GoDaddy's shift towards a design-driven development model is still nascent, having most recently been handled solely by marketers. All aspects of the pre- and post-purchase experience were focused on selling more services, with minimal attention given to supporting customer success with paid services. Dark patterns abound. And though for many customers, services didn't involve major hands-on configuration time, deeper satisfaction and confidence with the logged-in experience were not within reach.
Wanting to improve customer perception and satisfaction, GoDaddy assembled a team in Kirkland to explore opportunities for change. Internal sentiment for the work was a roar of thunder — input, opinions, and requests poured in from across the company to rethink nearly everything from the visual look and feel to the way customers manage their recurring billing.

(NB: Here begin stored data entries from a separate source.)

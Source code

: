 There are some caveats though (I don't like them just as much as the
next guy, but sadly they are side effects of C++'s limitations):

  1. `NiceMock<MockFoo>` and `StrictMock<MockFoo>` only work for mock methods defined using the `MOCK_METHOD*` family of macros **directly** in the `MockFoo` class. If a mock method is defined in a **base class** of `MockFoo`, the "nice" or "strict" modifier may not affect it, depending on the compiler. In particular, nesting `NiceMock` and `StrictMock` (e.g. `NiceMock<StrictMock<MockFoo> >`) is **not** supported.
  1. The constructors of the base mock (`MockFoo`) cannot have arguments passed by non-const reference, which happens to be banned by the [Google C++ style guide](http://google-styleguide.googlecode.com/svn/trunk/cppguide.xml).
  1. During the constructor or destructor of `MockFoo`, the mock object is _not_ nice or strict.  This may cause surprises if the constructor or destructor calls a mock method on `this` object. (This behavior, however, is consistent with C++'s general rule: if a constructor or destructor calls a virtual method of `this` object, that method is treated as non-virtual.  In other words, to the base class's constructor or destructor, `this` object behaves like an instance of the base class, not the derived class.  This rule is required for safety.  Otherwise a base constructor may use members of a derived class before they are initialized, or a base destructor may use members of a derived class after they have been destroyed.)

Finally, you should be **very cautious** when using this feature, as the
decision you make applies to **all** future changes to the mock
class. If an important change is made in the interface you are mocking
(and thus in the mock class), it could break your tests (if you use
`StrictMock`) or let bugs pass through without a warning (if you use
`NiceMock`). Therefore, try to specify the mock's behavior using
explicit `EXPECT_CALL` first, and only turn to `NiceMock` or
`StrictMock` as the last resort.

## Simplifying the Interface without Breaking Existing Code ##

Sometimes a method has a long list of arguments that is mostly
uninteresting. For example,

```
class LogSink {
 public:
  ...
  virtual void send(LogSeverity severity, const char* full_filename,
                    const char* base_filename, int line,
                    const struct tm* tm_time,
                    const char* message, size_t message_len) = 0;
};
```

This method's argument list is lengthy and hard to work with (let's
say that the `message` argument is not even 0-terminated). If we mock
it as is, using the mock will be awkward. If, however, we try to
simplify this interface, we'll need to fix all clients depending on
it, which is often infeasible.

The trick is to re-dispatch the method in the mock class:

Under the GoDaddy umbrella, most customers leverage 2-3 products, while over 30 are available. Our team committed to refreshing the initial logged-in screen: an overview and pathing stage directing to product-owned dashboards which I focused on, as well as the whole of user account management, led by several of my peers.
For a new team and workstream, the weight of expectations for significant change were unusually high at GoDaddy. Across the company, the desire to 'be there' for our customer was a unifying force. I leaned deeply into direct insights and verbatims from users to provide guideposts to our initial milestones.

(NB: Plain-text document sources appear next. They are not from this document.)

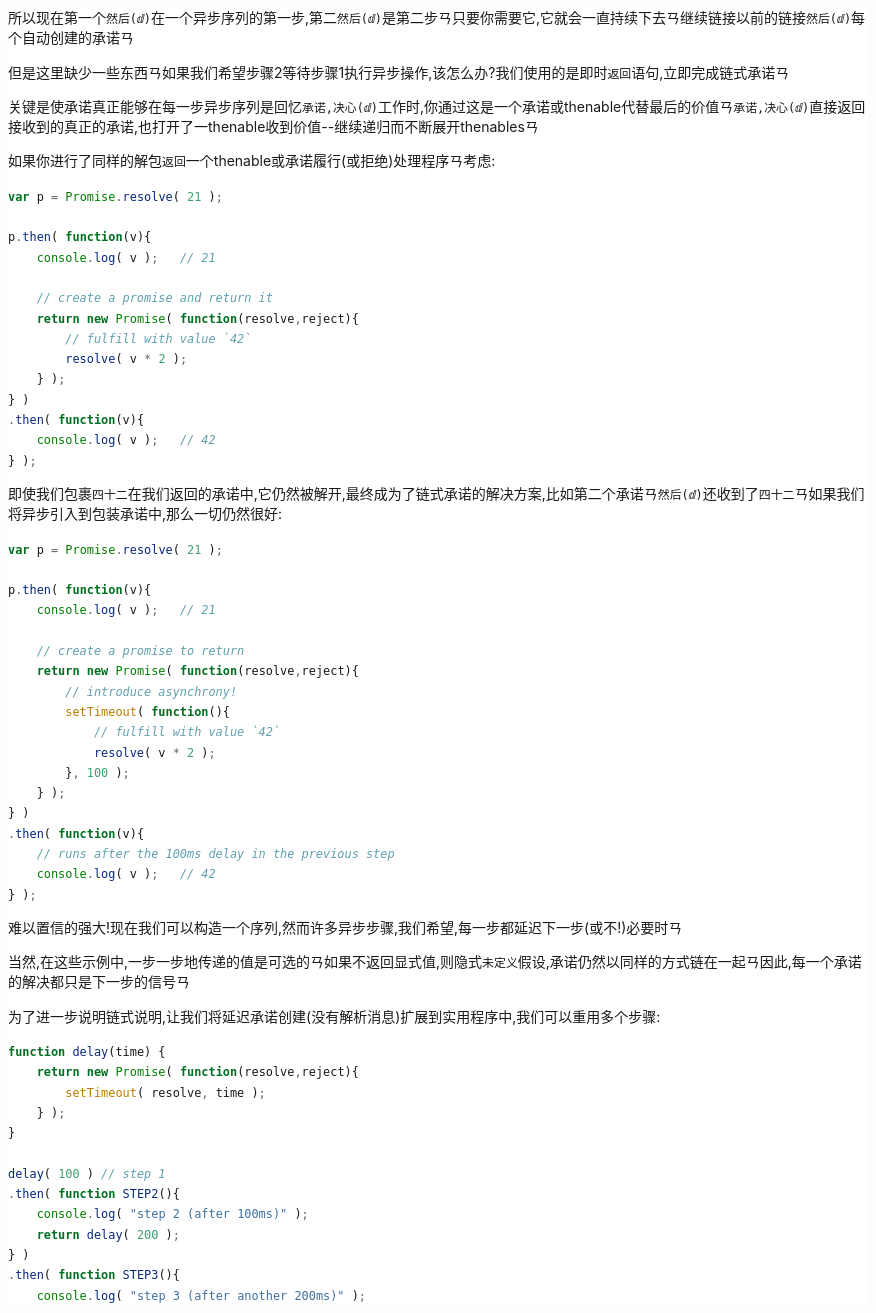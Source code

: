 所以现在第一个`然后(ⅆ)`在一个异步序列的第一步,第二`然后(ⅆ)`是第二步ㄢ只要你需要它,它就会一直持续下去ㄢ继续链接以前的链接`然后(ⅆ)`每个自动创建的承诺ㄢ

但是这里缺少一些东西ㄢ如果我们希望步骤2等待步骤1执行异步操作,该怎么办?我们使用的是即时`返回`语句,立即完成链式承诺ㄢ

关键是使承诺真正能够在每一步异步序列是回忆`承诺,决心(ⅆ)`工作时,你通过这是一个承诺或thenable代替最后的价值ㄢ`承诺,决心(ⅆ)`直接返回接收到的真正的承诺,也打开了一thenable收到价值--继续递归而不断展开thenablesㄢ

如果你进行了同样的解包`返回`一个thenable或承诺履行(或拒绝)处理程序ㄢ考虑: 

```js
var p = Promise.resolve( 21 );

p.then( function(v){
	console.log( v );	// 21

	// create a promise and return it
	return new Promise( function(resolve,reject){
		// fulfill with value `42`
		resolve( v * 2 );
	} );
} )
.then( function(v){
	console.log( v );	// 42
} );
```

即使我们包裹`四十二`在我们返回的承诺中,它仍然被解开,最终成为了链式承诺的解决方案,比如第二个承诺ㄢ`然后(ⅆ)`还收到了`四十二`ㄢ如果我们将异步引入到包装承诺中,那么一切仍然很好: 

```js
var p = Promise.resolve( 21 );

p.then( function(v){
	console.log( v );	// 21

	// create a promise to return
	return new Promise( function(resolve,reject){
		// introduce asynchrony!
		setTimeout( function(){
			// fulfill with value `42`
			resolve( v * 2 );
		}, 100 );
	} );
} )
.then( function(v){
	// runs after the 100ms delay in the previous step
	console.log( v );	// 42
} );
```

难以置信的强大!现在我们可以构造一个序列,然而许多异步步骤,我们希望,每一步都延迟下一步(或不!)必要时ㄢ

当然,在这些示例中,一步一步地传递的值是可选的ㄢ如果不返回显式值,则隐式`未定义`假设,承诺仍然以同样的方式链在一起ㄢ因此,每一个承诺的解决都只是下一步的信号ㄢ

为了进一步说明链式说明,让我们将延迟承诺创建(没有解析消息)扩展到实用程序中,我们可以重用多个步骤: 

```js
function delay(time) {
	return new Promise( function(resolve,reject){
		setTimeout( resolve, time );
	} );
}

delay( 100 ) // step 1
.then( function STEP2(){
	console.log( "step 2 (after 100ms)" );
	return delay( 200 );
} )
.then( function STEP3(){
	console.log( "step 3 (after another 200ms)" );
```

My priority was to begin getting directional feedback from our users to slice through the broad-ranging recommendations and explorations being directed at the workstream. I partnered with a dedicated researcher to craft immersive studies to start a process of gathering and responding to qualitative learnings, and educate project supporters along the way.
For much of our leadership team, a visual refresh was a priority, but no design system had been locked in and there was a immense range of opinions. The first major phase of the work was driven by significant internal workshopping to meaningfully articulate stakeholder desires, and explore feasibility of dramatic change. I learned the limitations of our playground, and built support from engineering for large initiatives, including launching an entirely new organizational construct. While exploring new navigation and information architecture to alleviate utilitarian user needs, I also build out design variants. Leaning into bold strokes, I ultimately created a collection of prototypes which solved core problems in dramatically different ways.

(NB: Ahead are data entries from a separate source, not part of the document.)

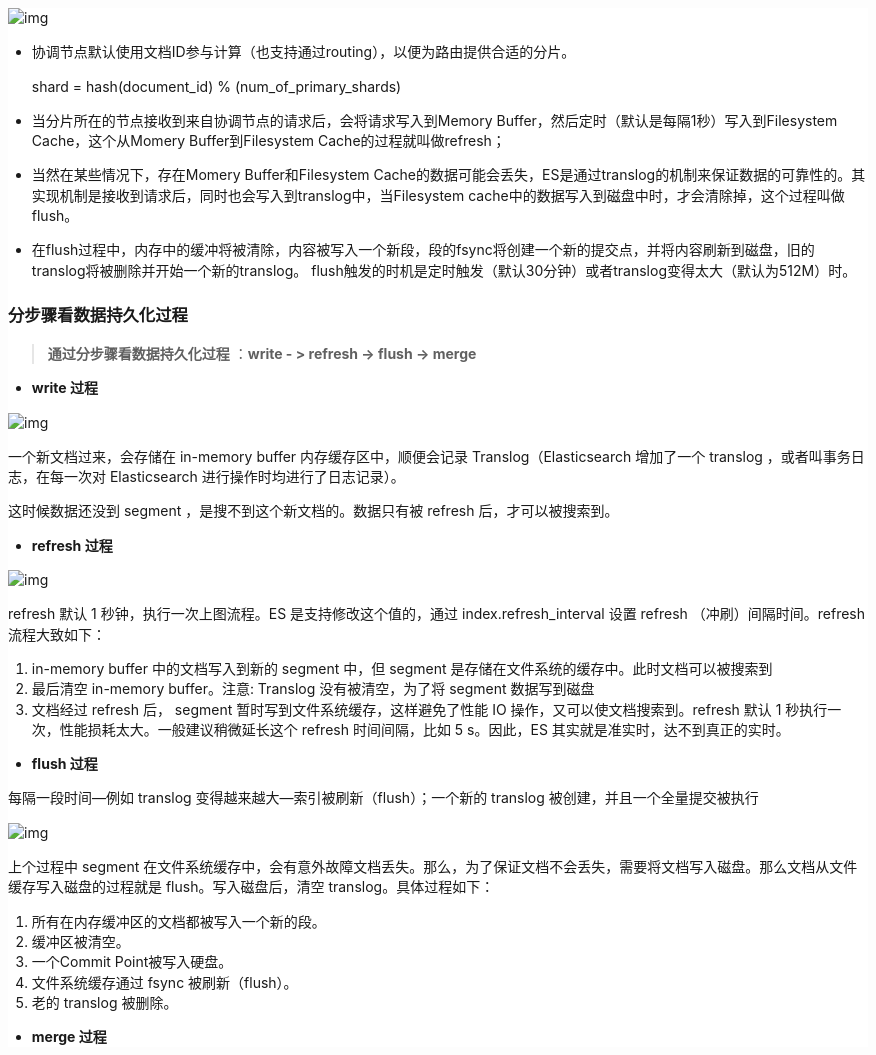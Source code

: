![img](https://cdn.jsdelivr.net/gh/willpast/image/blog/ka_java/es-th-2-5.jpeg)

  * 协调节点默认使用文档ID参与计算（也支持通过routing），以便为路由提供合适的分片。

    
    
    shard = hash(document_id) % (num_of_primary_shards)
    

  * 当分片所在的节点接收到来自协调节点的请求后，会将请求写入到Memory Buffer，然后定时（默认是每隔1秒）写入到Filesystem Cache，这个从Momery Buffer到Filesystem Cache的过程就叫做refresh；
  * 当然在某些情况下，存在Momery Buffer和Filesystem Cache的数据可能会丢失，ES是通过translog的机制来保证数据的可靠性的。其实现机制是接收到请求后，同时也会写入到translog中，当Filesystem cache中的数据写入到磁盘中时，才会清除掉，这个过程叫做flush。
  * 在flush过程中，内存中的缓冲将被清除，内容被写入一个新段，段的fsync将创建一个新的提交点，并将内容刷新到磁盘，旧的translog将被删除并开始一个新的translog。 flush触发的时机是定时触发（默认30分钟）或者translog变得太大（默认为512M）时。

### 分步骤看数据持久化过程

> **通过分步骤看数据持久化过程** ：**write - > refresh -> flush -> merge**

  * **write 过程**

![img](https://cdn.jsdelivr.net/gh/willpast/image/blog/ka_java/es-th-2-6.png)

一个新文档过来，会存储在 in-memory buffer 内存缓存区中，顺便会记录 Translog（Elasticsearch 增加了一个
translog ，或者叫事务日志，在每一次对 Elasticsearch 进行操作时均进行了日志记录）。

这时候数据还没到 segment ，是搜不到这个新文档的。数据只有被 refresh 后，才可以被搜索到。

  * **refresh 过程**

![img](https://cdn.jsdelivr.net/gh/willpast/image/blog/ka_java/es-th-2-7.png)

refresh 默认 1 秒钟，执行一次上图流程。ES 是支持修改这个值的，通过 index.refresh_interval 设置 refresh
（冲刷）间隔时间。refresh 流程大致如下：

  1. in-memory buffer 中的文档写入到新的 segment 中，但 segment 是存储在文件系统的缓存中。此时文档可以被搜索到
  2. 最后清空 in-memory buffer。注意: Translog 没有被清空，为了将 segment 数据写到磁盘
  3. 文档经过 refresh 后， segment 暂时写到文件系统缓存，这样避免了性能 IO 操作，又可以使文档搜索到。refresh 默认 1 秒执行一次，性能损耗太大。一般建议稍微延长这个 refresh 时间间隔，比如 5 s。因此，ES 其实就是准实时，达不到真正的实时。

  * **flush 过程**

每隔一段时间—​例如 translog 变得越来越大—​索引被刷新（flush）；一个新的 translog 被创建，并且一个全量提交被执行

![img](https://cdn.jsdelivr.net/gh/willpast/image/blog/ka_java/es-th-2-9.png)

上个过程中 segment 在文件系统缓存中，会有意外故障文档丢失。那么，为了保证文档不会丢失，需要将文档写入磁盘。那么文档从文件缓存写入磁盘的过程就是
flush。写入磁盘后，清空 translog。具体过程如下：

  1. 所有在内存缓冲区的文档都被写入一个新的段。
  2. 缓冲区被清空。
  3. 一个Commit Point被写入硬盘。
  4. 文件系统缓存通过 fsync 被刷新（flush）。
  5. 老的 translog 被删除。

  * **merge 过程**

These prototypes were used for qualitative research, and allowed existing users to interact with their products in new ways. Sessions generated verbatims, feedback, new insights, and most importantly, gave us the necessary directional guidance to properly hone a robust design system, and tackle complex wayfinding.
Though the exercise to create a collection of vastly different, bold and strong variants solving against the same core problem was challenging, I felt deeply rewarded by my leadership team, stakeholders, and onlookers. The excitement to see these myriad options was palpable, and I believe these explorations helped soothe feelings of disenfranchisement, critically positioning the effort towards success. Above: a post-user testing variant developed from learnings.
Evolution of the design system began in tandem with other non-colocated designers, but progressed smoothly and efficiently. Proper documentation and access to new components would be key for users to see end-to-end consistency, as most environments on the logged-in experience were owned by separate teams.
For the portions of the experience we were able to control, I built out a experimentation plan with engineers to tackle component updates efficiently with sensible milestones of quantitative assessment. We agreed to take our time, and move in small steps. Each product and component required a great deal of discovery and listening workshops with partner teams, to fully understand gaps, opportunities, and requirements.
Everyone I encountered at GoDaddy deeply respects and empathizes with their customer. Being able to connect my internal partners and stakeholders to their users and define sensible decisions against real people's needs felt transformative and rewarding. I'm grateful to have been part of GoDaddy's shift towards their customer and this enjoyable and diverse project.